TURKEY:There is growing co-operation between Turks and Kurds despite political tensions, writes Nick Birch
Turkey's chief of staff repeated calls yesterday for military operations against Turkish-Kurdish militants in Iraqi Kurdistan.
But the growing tension between Turks and Kurds belies a deepening co-operation as Turkish companies, workers and goods flock to a market enriched by 17 per cent of Iraq's oil revenues.
Stocked almost entirely with Turkish brands, upmarket Iraqi-Kurdish supermarkets only differ from their counterparts north of the border in their taste for gaudy decoration.
Once the preserve of two-storey family houses, the suburbs of Iraqi-Kurdish cities are increasingly home to the high-rise blocks characteristic of Turkey.
"Turkey is by far and away our most important trading partner," says Aziz Ibrahim Abdo, general director at the ministry of trade in the Iraqi-Kurdish capital Erbil. "You can see that by looking around you."
The statistics back him up too. In Erbil, 380 out of 500 foreign companies are Turkish.
In Dohuk, a city further west, 65 per cent of contracts worth $350 million (€259 million) so far this year have gone to Turkish companies.
Worth $350 million and $300 million respectively, the brand new airports in Erbil and Suleimaniyah are Turkish work.
Another Turkish company won a $260 million bid to build a new university campus in Suleimaniyah.
"The quality of Turkish work is good, and they're much more trustworthy than the Iranians," shrugs Ibrahim Sofy, deputy head of Erbil's chamber of commerce.
Judging by the smart new customs post it has built at Silopi on the Iraqi border, it's a relationship Turkey's government wants to build on.
When chaos in Baghdad prevented the Iraqi government from holding its first post-Saddam international fair last May, Ankara lobbied hard and successfully to host proceedings in its southern city of Gaziantep.
Turkish trade with Iraq reached $3 billion in 2006 and "could top $5 billion this year", Turkey's trade minister Kursad Tuzmen told about 500 Turkish and Iraqi businessmen at Gaziantep's second Iraqi fair last month.
Much of that money is flowing to Turkey's mainly Kurdish southeast, a region impoverished by two decades of war against separatist Kurds.
"This border is our lifeline," says Abdulkadir Sir, a taxi driver who used to make a living as a smuggler. Like many of his colleagues, Sir swapped his locally produced Toros for a Renault Megane estate two years ago.
A builder from the Turkish-Kurdish town of Bitlis, now in Erbil, Faysal Ozdemir is another whose bank account has benefited. "Back home, I'd be lucky to earn 600 YTL (€340) a month," he says. Here, he earns €1,475.
Qualified Turkish engineers, meanwhile, can expect salaries of at least $5000, more than twice what they would earn in Turkey.

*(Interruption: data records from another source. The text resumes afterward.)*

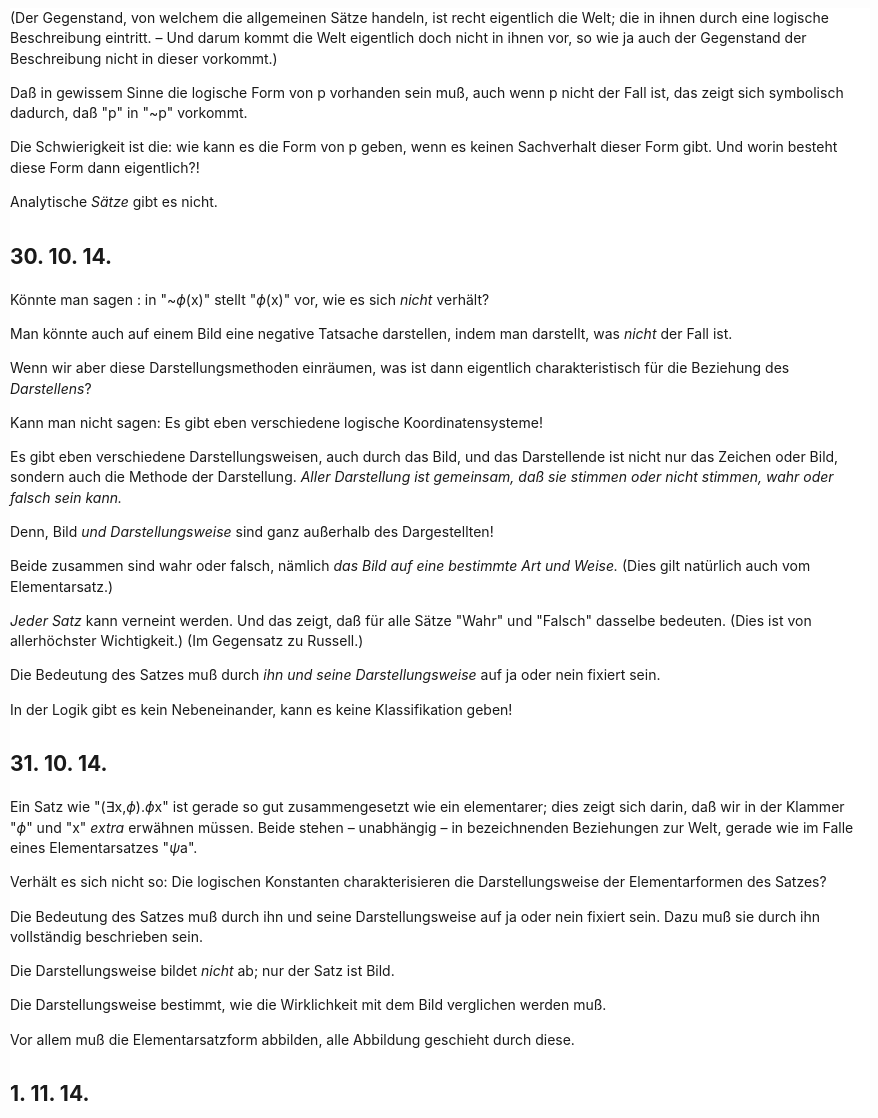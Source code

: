 \(Der Gegenstand, von welchem die allgemeinen Sätze handeln, ist recht eigentlich die Welt; die in ihnen durch eine logische Beschreibung eintritt. – Und darum kommt die Welt eigentlich doch nicht in ihnen vor, so wie ja auch der Gegenstand der Beschreibung nicht in dieser vorkommt.)

Daß in gewissem Sinne die logische Form von p vorhanden sein muß, auch wenn p nicht der Fall ist, das zeigt sich symbolisch dadurch, daß "p" in "\~p" vorkommt.

Die Schwierigkeit ist die: wie kann es die Form von p geben, wenn es keinen Sachverhalt dieser Form gibt. Und worin besteht diese Form dann eigentlich?!

Analytische *Sätze* gibt es nicht.

## 30. 10. 14.

Könnte man sagen : in "\~*ϕ*(x)" stellt "*ϕ*(x)" vor, wie es sich *nicht* verhält?

Man könnte auch auf einem Bild eine negative Tatsache darstellen, indem man darstellt, was *nicht* der Fall ist.

Wenn wir aber diese Darstellungsmethoden einräumen, was ist dann eigentlich charakteristisch für die Beziehung des *Darstellens*?

Kann man nicht sagen: Es gibt eben verschiedene logische Koordinatensysteme!

Es gibt eben verschiedene Darstellungsweisen, auch durch das Bild, und das Darstellende ist nicht nur das Zeichen oder Bild, sondern auch die Methode der Darstellung. *Aller Darstellung ist gemeinsam, daß sie stimmen oder nicht stimmen, wahr oder falsch sein kann.*

Denn, Bild *und Darstellungsweise* sind ganz außerhalb des Dargestellten!

Beide zusammen sind wahr oder falsch, nämlich *das Bild auf eine bestimmte Art und Weise.* (Dies gilt natürlich auch vom Elementarsatz.)

*Jeder Satz* kann verneint werden. Und das zeigt, daß für alle Sätze "Wahr" und "Falsch" dasselbe bedeuten. (Dies ist von allerhöchster Wichtigkeit.) (Im Gegensatz zu Russell.)

Die Bedeutung des Satzes muß durch *ihn und seine Darstellungsweise* auf ja oder nein fixiert sein.

In der Logik gibt es kein Nebeneinander, kann es keine Klassifikation geben!

## 31. 10. 14.

Ein Satz wie "(∃x,*ϕ*).*ϕ*x" ist gerade so gut zusammengesetzt wie ein elementarer; dies zeigt sich darin, daß wir in der Klammer "*ϕ*" und "x" *extra* erwähnen müssen. Beide stehen – unabhängig – in bezeichnenden Beziehungen zur Welt, gerade wie im Falle eines Elementarsatzes "*ψ*a".

Verhält es sich nicht so: Die logischen Konstanten charakterisieren die Darstellungsweise der Elementarformen des Satzes?

Die Bedeutung des Satzes muß durch ihn und seine Darstellungsweise auf ja oder nein fixiert sein. Dazu muß sie durch ihn vollständig beschrieben sein.

Die Darstellungsweise bildet *nicht* ab; nur der Satz ist Bild.

Die Darstellungsweise bestimmt, wie die Wirklichkeit mit dem Bild verglichen werden muß.

Vor allem muß die Elementarsatzform abbilden, alle Abbildung geschieht durch diese.

## 1. 11. 14.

"It's hard being away from home, but the money makes it worthwhile," says Seyhmus Gurbuz, a waiter at one of the Turkish-run restaurants that have revolutionised a local cuisine painfully attached to mrishk u brinch (chicken and rice).

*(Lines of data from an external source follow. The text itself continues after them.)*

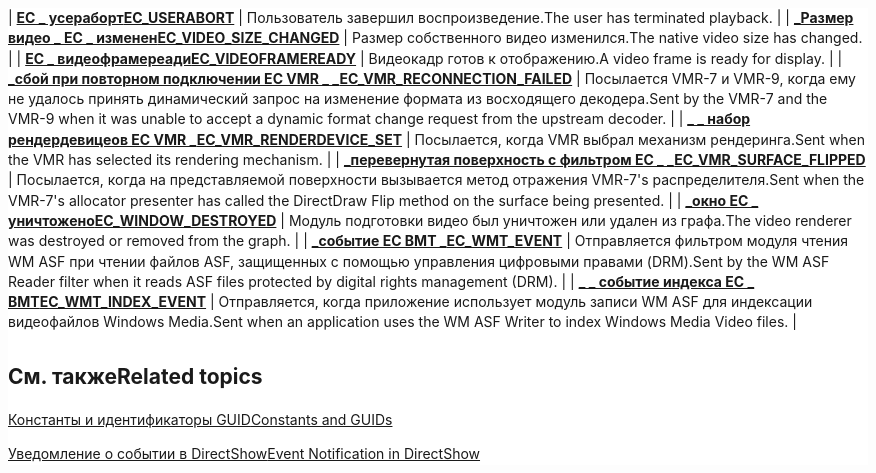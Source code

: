 | [<span data-ttu-id="cc7f4-232">**EC \_ усераборт**</span><span class="sxs-lookup"><span data-stu-id="cc7f4-232">**EC\_USERABORT**</span></span>](ec-userabort.md)                                   | <span data-ttu-id="cc7f4-233">Пользователь завершил воспроизведение.</span><span class="sxs-lookup"><span data-stu-id="cc7f4-233">The user has terminated playback.</span></span>                                                                                         |
| [<span data-ttu-id="cc7f4-234">**\_Размер видео \_ EC \_ изменен**</span><span class="sxs-lookup"><span data-stu-id="cc7f4-234">**EC\_VIDEO\_SIZE\_CHANGED**</span></span>](ec-video-size-changed.md)               | <span data-ttu-id="cc7f4-235">Размер собственного видео изменился.</span><span class="sxs-lookup"><span data-stu-id="cc7f4-235">The native video size has changed.</span></span>                                                                                        |
| [<span data-ttu-id="cc7f4-236">**EC \_ видеофрамереади**</span><span class="sxs-lookup"><span data-stu-id="cc7f4-236">**EC\_VIDEOFRAMEREADY**</span></span>](ec-videoframeready.md)                       | <span data-ttu-id="cc7f4-237">Видеокадр готов к отображению.</span><span class="sxs-lookup"><span data-stu-id="cc7f4-237">A video frame is ready for display.</span></span>                                                                                       |
| [<span data-ttu-id="cc7f4-238">**\_сбой при повторном подключении EC VMR \_ \_**</span><span class="sxs-lookup"><span data-stu-id="cc7f4-238">**EC\_VMR\_RECONNECTION\_FAILED**</span></span>](ec-vmr-reconnection-failed.md)     | <span data-ttu-id="cc7f4-239">Посылается VMR-7 и VMR-9, когда ему не удалось принять динамический запрос на изменение формата из восходящего декодера.</span><span class="sxs-lookup"><span data-stu-id="cc7f4-239">Sent by the VMR-7 and the VMR-9 when it was unable to accept a dynamic format change request from the upstream decoder.</span></span>   |
| [<span data-ttu-id="cc7f4-240">**\_ \_ набор рендердевицеов EC VMR \_**</span><span class="sxs-lookup"><span data-stu-id="cc7f4-240">**EC\_VMR\_RENDERDEVICE\_SET**</span></span>](ec-vmr-renderdevice-set.md)           | <span data-ttu-id="cc7f4-241">Посылается, когда VMR выбрал механизм рендеринга.</span><span class="sxs-lookup"><span data-stu-id="cc7f4-241">Sent when the VMR has selected its rendering mechanism.</span></span>                                                                   |
| [<span data-ttu-id="cc7f4-242">**\_перевернутая поверхность с фильтром EC \_ \_**</span><span class="sxs-lookup"><span data-stu-id="cc7f4-242">**EC\_VMR\_SURFACE\_FLIPPED**</span></span>](ec-vmr-surface-flipped.md)             | <span data-ttu-id="cc7f4-243">Посылается, когда на представляемой поверхности вызывается метод отражения VMR-7's распределителя.</span><span class="sxs-lookup"><span data-stu-id="cc7f4-243">Sent when the VMR-7's allocator presenter has called the DirectDraw Flip method on the surface being presented.</span></span>           |
| [<span data-ttu-id="cc7f4-244">**\_окно EC \_ уничтожено**</span><span class="sxs-lookup"><span data-stu-id="cc7f4-244">**EC\_WINDOW\_DESTROYED**</span></span>](ec-window-destroyed.md)                    | <span data-ttu-id="cc7f4-245">Модуль подготовки видео был уничтожен или удален из графа.</span><span class="sxs-lookup"><span data-stu-id="cc7f4-245">The video renderer was destroyed or removed from the graph.</span></span>                                                               |
| [<span data-ttu-id="cc7f4-246">**\_событие EC ВМТ \_**</span><span class="sxs-lookup"><span data-stu-id="cc7f4-246">**EC\_WMT\_EVENT**</span></span>](ec-wmt-event.md)                                  | <span data-ttu-id="cc7f4-247">Отправляется фильтром модуля чтения WM ASF при чтении файлов ASF, защищенных с помощью управления цифровыми правами (DRM).</span><span class="sxs-lookup"><span data-stu-id="cc7f4-247">Sent by the WM ASF Reader filter when it reads ASF files protected by digital rights management (DRM).</span></span>                    |
| [<span data-ttu-id="cc7f4-248">**\_ \_ событие индекса EC \_ ВМТ**</span><span class="sxs-lookup"><span data-stu-id="cc7f4-248">**EC\_WMT\_INDEX\_EVENT**</span></span>](ec-wmt-index-event.md)                     | <span data-ttu-id="cc7f4-249">Отправляется, когда приложение использует модуль записи WM ASF для индексации видеофайлов Windows Media.</span><span class="sxs-lookup"><span data-stu-id="cc7f4-249">Sent when an application uses the WM ASF Writer to index Windows Media Video files.</span></span>                                       |



 

## <a name="related-topics"></a><span data-ttu-id="cc7f4-250">См. также</span><span class="sxs-lookup"><span data-stu-id="cc7f4-250">Related topics</span></span>

<dl> <dt>

[<span data-ttu-id="cc7f4-251">Константы и идентификаторы GUID</span><span class="sxs-lookup"><span data-stu-id="cc7f4-251">Constants and GUIDs</span></span>](constants-and-guids.md)
</dt> <dt>

[<span data-ttu-id="cc7f4-252">Уведомление о событии в DirectShow</span><span class="sxs-lookup"><span data-stu-id="cc7f4-252">Event Notification in DirectShow</span></span>](event-notification-in-directshow.md)
</dt> </dl>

He's one of an estimated 15,000 Turkish citizens - most of them Kurds - working in Iraqi Kurdistan.
But not everything about the new Turkish-Kurdish relationship is rosy.
Kurds complain about waiting weeks for Turkish visas that cost $500. Turks express horror at local levels of graft.

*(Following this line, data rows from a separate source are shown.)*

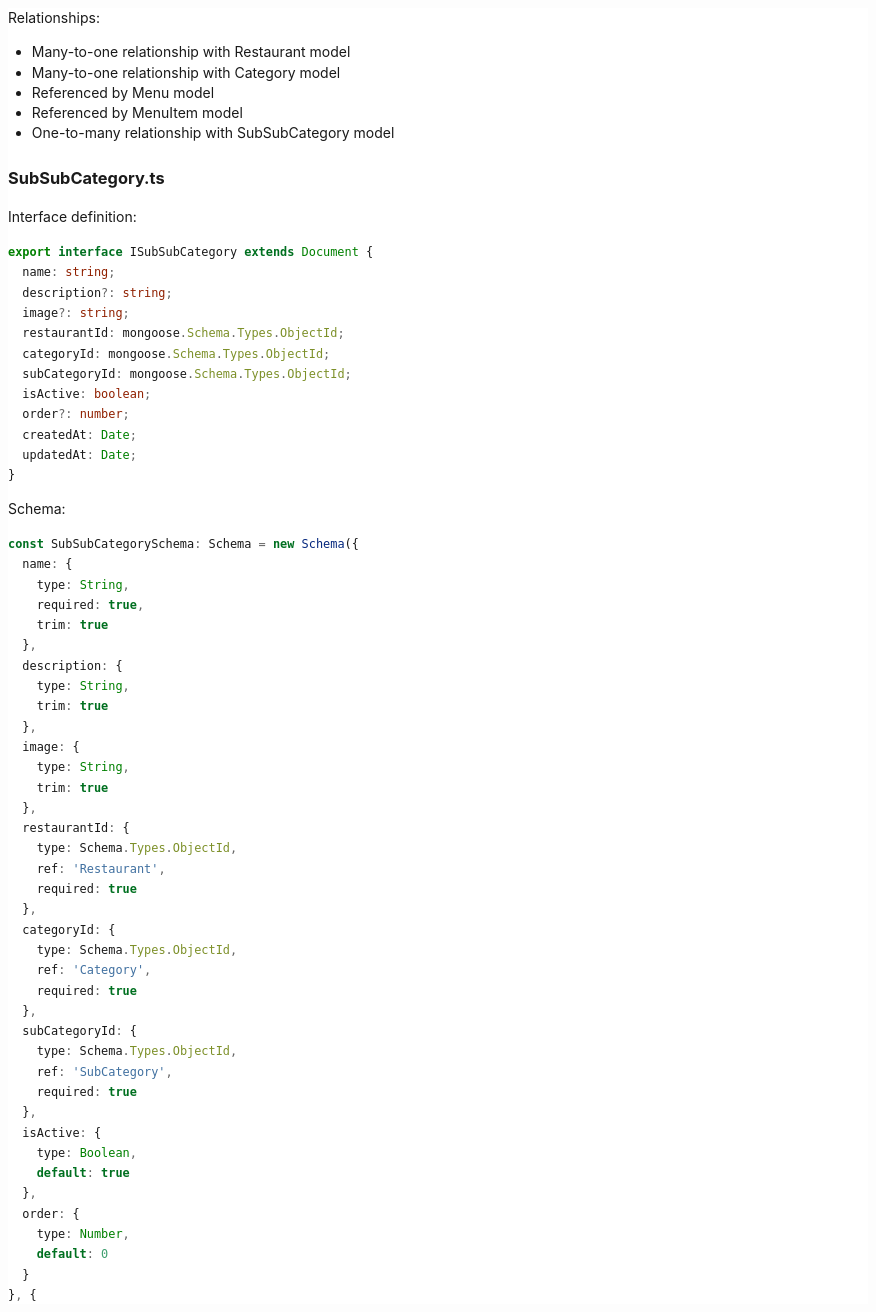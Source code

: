 Relationships:
- Many-to-one relationship with Restaurant model
- Many-to-one relationship with Category model
- Referenced by Menu model
- Referenced by MenuItem model
- One-to-many relationship with SubSubCategory model

### SubSubCategory.ts

Interface definition:
```typescript
export interface ISubSubCategory extends Document {
  name: string;
  description?: string;
  image?: string;
  restaurantId: mongoose.Schema.Types.ObjectId;
  categoryId: mongoose.Schema.Types.ObjectId;
  subCategoryId: mongoose.Schema.Types.ObjectId;
  isActive: boolean;
  order?: number;
  createdAt: Date;
  updatedAt: Date;
}
```

Schema:
```typescript
const SubSubCategorySchema: Schema = new Schema({
  name: {
    type: String,
    required: true,
    trim: true
  },
  description: {
    type: String,
    trim: true
  },
  image: {
    type: String,
    trim: true
  },
  restaurantId: {
    type: Schema.Types.ObjectId,
    ref: 'Restaurant',
    required: true
  },
  categoryId: {
    type: Schema.Types.ObjectId,
    ref: 'Category',
    required: true
  },
  subCategoryId: {
    type: Schema.Types.ObjectId,
    ref: 'SubCategory',
    required: true
  },
  isActive: {
    type: Boolean,
    default: true
  },
  order: {
    type: Number,
    default: 0
  }
}, {
```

Where both sides agree is that the growing threat of Turkish military intervention risks ending a potentially beautiful relationship.
"We don't want Turkey as an adversary," says Safeen Dizai, foreign relations head for one of the two parties controlling Iraqi Kurdistan. "Co-operation is in the interests of both of us."
Resident in Erbil for three years, meanwhile, Faysal Ozdemir reckons at least 10 per cent of Turkish companies have left northern Iraq over the past month.
"All this talk of invasions scared them away," he says.